Extracted entries below:

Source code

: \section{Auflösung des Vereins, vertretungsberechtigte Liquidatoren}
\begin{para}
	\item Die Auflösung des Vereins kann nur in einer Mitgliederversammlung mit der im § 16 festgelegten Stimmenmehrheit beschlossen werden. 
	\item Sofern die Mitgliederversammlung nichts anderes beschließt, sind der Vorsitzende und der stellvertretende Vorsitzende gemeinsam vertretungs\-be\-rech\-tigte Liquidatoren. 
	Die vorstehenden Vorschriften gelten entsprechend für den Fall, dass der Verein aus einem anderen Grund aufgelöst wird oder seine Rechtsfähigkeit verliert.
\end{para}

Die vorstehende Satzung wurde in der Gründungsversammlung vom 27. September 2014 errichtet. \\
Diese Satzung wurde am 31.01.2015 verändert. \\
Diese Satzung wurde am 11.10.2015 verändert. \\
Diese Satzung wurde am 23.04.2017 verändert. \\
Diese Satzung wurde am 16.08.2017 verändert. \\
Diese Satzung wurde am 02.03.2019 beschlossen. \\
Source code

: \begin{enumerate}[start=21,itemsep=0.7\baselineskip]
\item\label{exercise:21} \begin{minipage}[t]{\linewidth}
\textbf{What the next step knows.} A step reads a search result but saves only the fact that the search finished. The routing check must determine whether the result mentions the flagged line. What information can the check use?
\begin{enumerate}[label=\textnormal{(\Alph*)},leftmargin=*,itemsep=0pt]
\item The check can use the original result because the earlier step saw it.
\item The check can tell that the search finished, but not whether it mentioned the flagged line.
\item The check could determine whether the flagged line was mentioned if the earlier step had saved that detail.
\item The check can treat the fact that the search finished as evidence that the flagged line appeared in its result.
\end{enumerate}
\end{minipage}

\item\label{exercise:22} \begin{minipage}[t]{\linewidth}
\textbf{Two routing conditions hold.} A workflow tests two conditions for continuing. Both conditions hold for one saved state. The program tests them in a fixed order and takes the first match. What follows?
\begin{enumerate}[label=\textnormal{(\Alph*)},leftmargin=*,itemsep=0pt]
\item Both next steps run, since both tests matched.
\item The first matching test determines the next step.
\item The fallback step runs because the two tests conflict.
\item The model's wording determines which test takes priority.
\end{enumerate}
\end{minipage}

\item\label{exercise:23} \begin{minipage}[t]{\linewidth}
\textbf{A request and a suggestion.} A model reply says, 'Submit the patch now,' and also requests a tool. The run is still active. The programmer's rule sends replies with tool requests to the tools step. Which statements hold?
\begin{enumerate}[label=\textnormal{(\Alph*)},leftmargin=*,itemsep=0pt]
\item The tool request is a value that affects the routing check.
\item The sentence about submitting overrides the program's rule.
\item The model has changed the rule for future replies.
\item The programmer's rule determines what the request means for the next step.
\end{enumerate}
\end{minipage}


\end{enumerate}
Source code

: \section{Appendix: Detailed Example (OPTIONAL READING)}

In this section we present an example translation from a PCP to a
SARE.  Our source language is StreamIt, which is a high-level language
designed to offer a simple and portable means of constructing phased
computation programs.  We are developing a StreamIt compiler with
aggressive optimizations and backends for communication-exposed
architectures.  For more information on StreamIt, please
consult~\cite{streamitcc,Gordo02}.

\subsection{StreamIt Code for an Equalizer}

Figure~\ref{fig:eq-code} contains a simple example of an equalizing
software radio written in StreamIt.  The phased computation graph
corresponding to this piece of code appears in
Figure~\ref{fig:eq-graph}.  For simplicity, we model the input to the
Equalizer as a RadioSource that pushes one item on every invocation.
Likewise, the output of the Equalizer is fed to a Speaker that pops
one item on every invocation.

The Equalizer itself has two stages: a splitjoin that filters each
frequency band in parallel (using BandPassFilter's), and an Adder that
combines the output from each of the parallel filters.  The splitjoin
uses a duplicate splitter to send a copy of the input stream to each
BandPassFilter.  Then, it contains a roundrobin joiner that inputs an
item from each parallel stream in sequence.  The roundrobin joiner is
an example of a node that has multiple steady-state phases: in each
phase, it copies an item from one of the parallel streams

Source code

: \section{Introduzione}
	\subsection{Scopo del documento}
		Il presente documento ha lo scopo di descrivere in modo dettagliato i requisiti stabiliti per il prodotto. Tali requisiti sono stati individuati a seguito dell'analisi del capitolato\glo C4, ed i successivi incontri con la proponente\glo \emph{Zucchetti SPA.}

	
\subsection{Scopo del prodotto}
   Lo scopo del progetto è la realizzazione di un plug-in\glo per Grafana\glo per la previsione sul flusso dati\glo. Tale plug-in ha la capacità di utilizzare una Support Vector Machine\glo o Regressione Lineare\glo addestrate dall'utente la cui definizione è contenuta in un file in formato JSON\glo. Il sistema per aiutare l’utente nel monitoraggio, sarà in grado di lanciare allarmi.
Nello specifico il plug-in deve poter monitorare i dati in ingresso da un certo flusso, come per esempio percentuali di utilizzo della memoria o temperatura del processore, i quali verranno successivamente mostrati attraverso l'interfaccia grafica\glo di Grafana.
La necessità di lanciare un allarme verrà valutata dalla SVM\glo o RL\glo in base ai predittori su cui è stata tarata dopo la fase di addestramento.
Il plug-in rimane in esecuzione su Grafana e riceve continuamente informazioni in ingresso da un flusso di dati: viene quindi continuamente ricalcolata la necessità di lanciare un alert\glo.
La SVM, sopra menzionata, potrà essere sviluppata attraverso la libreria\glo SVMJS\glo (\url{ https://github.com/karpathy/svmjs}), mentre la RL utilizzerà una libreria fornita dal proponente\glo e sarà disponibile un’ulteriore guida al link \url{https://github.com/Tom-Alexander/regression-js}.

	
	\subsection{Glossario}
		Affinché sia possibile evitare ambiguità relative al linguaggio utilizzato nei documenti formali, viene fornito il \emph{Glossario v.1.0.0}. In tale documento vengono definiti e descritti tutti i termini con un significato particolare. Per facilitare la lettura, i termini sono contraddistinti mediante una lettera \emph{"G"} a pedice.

End of Extracted entries.

▶ [Assignment]:
Repeat, exactly as they stand above, the lines from the line with "Diese Satzung wurde am 02.03.2019" to the line with "saved that detail.", both lines included.

▶ [Answer to this task]:
Diese Satzung wurde am 02.03.2019 beschlossen. \\
Source code

: \begin{enumerate}[start=21,itemsep=0.7\baselineskip]
\item\label{exercise:21} \begin{minipage}[t]{\linewidth}
\textbf{What the next step knows.} A step reads a search result but saves only the fact that the search finished. The routing check must determine whether the result mentions the flagged line. What information can the check use?
\begin{enumerate}[label=\textnormal{(\Alph*)},leftmargin=*,itemsep=0pt]
\item The check can use the original result because the earlier step saw it.
\item The check can tell that the search finished, but not whether it mentioned the flagged line.
\item The check could determine whether the flagged line was mentioned if the earlier step had saved that detail.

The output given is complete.